A slight adaptation of the noble snipe is quite possibly one of the most effective ways to stop an attack. Instead of trying to stop your opponent from taking your village, you help him. The single biggest bottleneck offensively are the number of nobles available. Killing a noble costs your opponent 1 bundle. Allowing your opponent to take your village and taking the village back costs your opponent the full cost of that noble (anywhere from 1 to several hundred bundles). Usually, what you will do is clear out your village and just before their noble train arrives hit the village with your own nobles, lowering the loyalty as close to zero as possible without taking it (usually 3 nobles). Then, timing a noble to land just after your opponent’s noble train. By doing this, you will use one noble to re-take the village, but hopefully this will cost your opponent up to four FULL nobles. For a large player, this could be a couple thousand bundles worth of resources wasted.
There are obvious disadvantages to this strategy. First off, you waste a noble, in other words its costly. Second, you lose any troops that you have from that village, so it is usually best to do this with a village that has already lost its troops (like an offensive village that you have just attacked with.)
Ideally, when defending, you should be using a combination of all of these tactics to hurt your opponent enough so that they will stop attacking. The key here is defend in full, or don’t defend at all. Do NOT spread your troops out thin.

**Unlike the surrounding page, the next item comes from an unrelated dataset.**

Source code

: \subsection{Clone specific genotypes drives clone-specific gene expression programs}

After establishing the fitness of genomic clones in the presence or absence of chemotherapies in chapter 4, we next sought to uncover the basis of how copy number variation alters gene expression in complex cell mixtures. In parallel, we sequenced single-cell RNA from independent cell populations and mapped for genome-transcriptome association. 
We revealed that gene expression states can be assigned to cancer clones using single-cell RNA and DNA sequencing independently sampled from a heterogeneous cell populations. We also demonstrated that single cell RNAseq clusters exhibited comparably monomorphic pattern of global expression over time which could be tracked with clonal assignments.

By forcing your opponent to take army and noble losses, you force them to delay any further attacks on you by several days or several weeks, depending on how effective your strategies are. I can’t stress enough how playing effective defense is not enough. Once again, all you are doing is delaying your opponent. The only way to really secure yourself against them is to go on the offensive against them.
Tribe Level Defense
I’ve heard it said many times, “I’m a defensive player”. In this game, there is no such thing as a successful defensive player outside of extremely strong, highly organized and structured tribes. The only tribe that has implemented what I’m going to cite is T:V (to my knowledge) and was pioneered by me.
It is highly inefficient to dodge/snipe between accounts in this game, it is really only a player level tactic, not a tribe level tactic. Thus, the primary function of the tribe should be to stack vulnerable villages that are essential to holding. This is again, the all or none philosophy. When you defend a village, defend it strong. I never support someone unless I can ensure that at least 20k/20k worth of defense will be in that village. If there isn’t, either I don’t send support or I send the full 20k/20k myself.
Who should be supporting? Anyone who is not under attack or is unlikely to be attacked. Caution is good in this game, but there is a limit. Long ranged attacks can easily be sniped, so what is the point in keeping excessive amounts of defense in untouchable villages. Typically, at any given moment, I have 90% of my defense out defending other people that I know are likely to be attacked today. Of course there is always a reserve number of troops, just in case something unexpected happens, but in my experience, you can predict which villages are likely to come under serious attack, and which ones aren’t. The key for a tribe is coordinating the movement of troops from their strong points to their borders with enemy tribes.
To me, a teammate or an ally losing a village is as big a problem as ME losing a village. First off, it hurts the tribe’s interested, but also, more selfishly, teammates losing villages puts you in a more dangerous position. I have zero qualms losing troops in teammate’s villages instead of my own. The fact that my teammates know this also means that if I need support anywhere, they will do what they can to help me quickly, no matter how much defense I need. It is simply good business to protect the interests of the tribe as a whole.